High resolution strontium isotope data from Nama Group, South Africa, constrain global stratigraphic relationships in the terminal Ediacaran

The Ediacaran was a pivotal period, during which the first metazoans emerged and then experienced several biotic turnover events. At the same time, the oceans were undergoing large-scale geochemical changes, including oscillating redox conditions and nutrient fluxes. Understanding global patterns of biotic change during this interval, and any environmental drivers, is limited by our ability to correlate geochemical and palaeontological records between sections. The strontium isotope ratio of seawater (87Sr/86Sr) represents a powerful chemostratigraphic tool, because it is globally homogeneous, evolves on - 1 myr timescales, and is well-preserved in a range of carbonate rocks. In addition, changes in 87Sr/86Sr track changes in continental weathering fluxes, which in turn can influence redox conditions and seawater chemistry. Recent age models for the Ediacaran have incorporated delta 13C and 87Sr/86Sr data, but there is a dearth of high-resolution, age-constrained 87Sr/86Sr data from the critical Ediacaran-Cambrian Boundary interval.
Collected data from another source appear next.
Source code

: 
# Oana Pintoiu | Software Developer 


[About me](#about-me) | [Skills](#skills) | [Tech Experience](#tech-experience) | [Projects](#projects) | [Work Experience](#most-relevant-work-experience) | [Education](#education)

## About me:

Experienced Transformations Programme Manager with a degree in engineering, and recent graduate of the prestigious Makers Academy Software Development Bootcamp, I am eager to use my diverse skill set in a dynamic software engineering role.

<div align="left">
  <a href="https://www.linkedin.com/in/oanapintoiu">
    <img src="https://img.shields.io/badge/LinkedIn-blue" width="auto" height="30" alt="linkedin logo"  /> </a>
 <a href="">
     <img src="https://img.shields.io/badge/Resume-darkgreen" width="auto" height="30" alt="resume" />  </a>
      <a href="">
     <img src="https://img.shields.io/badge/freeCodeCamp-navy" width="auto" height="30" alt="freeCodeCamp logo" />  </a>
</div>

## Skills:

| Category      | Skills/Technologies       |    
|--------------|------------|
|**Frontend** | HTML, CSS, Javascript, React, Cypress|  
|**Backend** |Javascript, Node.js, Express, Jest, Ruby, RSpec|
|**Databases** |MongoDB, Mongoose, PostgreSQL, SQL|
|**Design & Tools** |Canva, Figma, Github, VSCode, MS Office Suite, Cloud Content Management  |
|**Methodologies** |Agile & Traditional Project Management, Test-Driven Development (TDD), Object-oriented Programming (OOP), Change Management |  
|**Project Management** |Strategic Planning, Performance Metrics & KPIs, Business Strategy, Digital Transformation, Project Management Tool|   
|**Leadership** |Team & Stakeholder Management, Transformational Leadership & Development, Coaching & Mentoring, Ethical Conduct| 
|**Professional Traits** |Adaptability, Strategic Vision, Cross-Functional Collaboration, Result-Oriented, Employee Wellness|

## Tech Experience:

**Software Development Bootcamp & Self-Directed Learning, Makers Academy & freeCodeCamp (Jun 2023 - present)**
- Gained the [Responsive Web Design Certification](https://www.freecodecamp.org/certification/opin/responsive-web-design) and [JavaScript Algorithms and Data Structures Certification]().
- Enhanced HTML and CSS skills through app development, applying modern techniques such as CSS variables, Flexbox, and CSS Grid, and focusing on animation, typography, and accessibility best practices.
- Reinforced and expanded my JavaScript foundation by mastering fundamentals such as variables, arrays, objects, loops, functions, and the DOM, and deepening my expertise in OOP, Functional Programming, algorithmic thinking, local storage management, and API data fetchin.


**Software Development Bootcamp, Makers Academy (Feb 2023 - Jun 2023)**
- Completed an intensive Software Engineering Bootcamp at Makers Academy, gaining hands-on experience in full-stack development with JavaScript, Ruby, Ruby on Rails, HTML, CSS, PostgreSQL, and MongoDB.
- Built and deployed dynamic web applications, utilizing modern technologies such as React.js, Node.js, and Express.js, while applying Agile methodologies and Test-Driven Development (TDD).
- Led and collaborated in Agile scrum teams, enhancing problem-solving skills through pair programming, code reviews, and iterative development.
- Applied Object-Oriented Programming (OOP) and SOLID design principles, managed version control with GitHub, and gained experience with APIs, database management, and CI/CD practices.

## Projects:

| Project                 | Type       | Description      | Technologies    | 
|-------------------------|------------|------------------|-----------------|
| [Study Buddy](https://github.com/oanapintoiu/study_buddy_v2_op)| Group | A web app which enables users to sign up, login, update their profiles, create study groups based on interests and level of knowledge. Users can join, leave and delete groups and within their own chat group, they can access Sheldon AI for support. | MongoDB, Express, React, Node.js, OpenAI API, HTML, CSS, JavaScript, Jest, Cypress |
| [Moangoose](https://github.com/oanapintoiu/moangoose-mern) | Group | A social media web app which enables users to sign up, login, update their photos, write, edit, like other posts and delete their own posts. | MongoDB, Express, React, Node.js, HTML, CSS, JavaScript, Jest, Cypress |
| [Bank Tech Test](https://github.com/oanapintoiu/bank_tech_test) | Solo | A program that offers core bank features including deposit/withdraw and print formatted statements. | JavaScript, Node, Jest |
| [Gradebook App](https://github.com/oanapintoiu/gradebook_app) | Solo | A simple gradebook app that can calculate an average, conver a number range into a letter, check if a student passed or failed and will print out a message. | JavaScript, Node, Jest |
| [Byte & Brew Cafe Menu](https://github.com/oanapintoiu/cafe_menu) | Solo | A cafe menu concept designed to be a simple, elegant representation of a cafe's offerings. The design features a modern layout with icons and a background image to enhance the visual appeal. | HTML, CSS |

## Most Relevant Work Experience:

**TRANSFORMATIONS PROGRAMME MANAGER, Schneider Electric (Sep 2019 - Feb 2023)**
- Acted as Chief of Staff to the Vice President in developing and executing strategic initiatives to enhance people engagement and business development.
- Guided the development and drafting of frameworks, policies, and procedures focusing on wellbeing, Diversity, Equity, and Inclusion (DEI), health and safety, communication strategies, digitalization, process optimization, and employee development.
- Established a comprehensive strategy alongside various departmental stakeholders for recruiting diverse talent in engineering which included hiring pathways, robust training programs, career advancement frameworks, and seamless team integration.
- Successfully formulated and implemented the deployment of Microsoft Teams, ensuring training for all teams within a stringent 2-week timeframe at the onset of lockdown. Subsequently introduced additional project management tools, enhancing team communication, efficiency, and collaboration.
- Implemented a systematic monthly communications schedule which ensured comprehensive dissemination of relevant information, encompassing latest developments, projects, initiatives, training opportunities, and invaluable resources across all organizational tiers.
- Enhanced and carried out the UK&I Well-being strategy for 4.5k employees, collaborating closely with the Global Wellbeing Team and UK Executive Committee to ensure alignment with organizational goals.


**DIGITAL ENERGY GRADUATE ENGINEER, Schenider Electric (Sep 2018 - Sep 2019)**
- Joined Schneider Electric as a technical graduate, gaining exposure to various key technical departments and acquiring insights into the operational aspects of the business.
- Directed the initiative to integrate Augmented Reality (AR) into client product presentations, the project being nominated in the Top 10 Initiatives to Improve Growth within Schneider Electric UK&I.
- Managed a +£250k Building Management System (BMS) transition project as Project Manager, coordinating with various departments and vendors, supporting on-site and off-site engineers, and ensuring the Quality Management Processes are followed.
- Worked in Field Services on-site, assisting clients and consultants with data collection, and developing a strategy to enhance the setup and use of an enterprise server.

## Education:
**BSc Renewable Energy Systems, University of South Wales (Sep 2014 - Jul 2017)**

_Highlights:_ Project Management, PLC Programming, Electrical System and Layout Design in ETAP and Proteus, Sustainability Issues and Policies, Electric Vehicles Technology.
To address this, we collected a high-resolution stratigraphic transect through an expanded section of terminal Ediacaran carbonate rocks, from the Nama Group, South Africa and Namibia, deposited -550-538 Ma. The samples are interbedded with a series of closely-spaced, dated ash beds. To ensure that the 87Sr/86Sr ratios were reflective of primary seawater signals, we tested a sequential digestion procedure, already shown to be effective in Phanerozoic samples, on Ediacaran bulk rock carbonate powders. The successful implementation of the sequential digestion technique was verified through careful examination of samples for diagenetic alteration using petrography, trace element ratios and delta 18O. This technique was then applied to 51 samples from a stratigraphic transect through the Kuibis Subgroup, collected at Zebra River, and the Schwarzrand Subgroup, collected at Orange River. The data through the Schwarzrand Subgroup are highly consistent, with an average of 0.708590 +/- 0.000076. The isotopic signature is consistent with other terminal Ediacaran age rocks, with typically low, positive delta 13C and relatively high 87Sr/86Sr ratios (-0.7085). Based on correlation with other Ediacaran sections, our data reveal an 87Sr/86Sr peak of -0.7086 pre-550 Ma before a drop-off to -0.7084 immediately post-550 Ma. These data can help improve age models and provide important context for a critical period in metazoan evolution.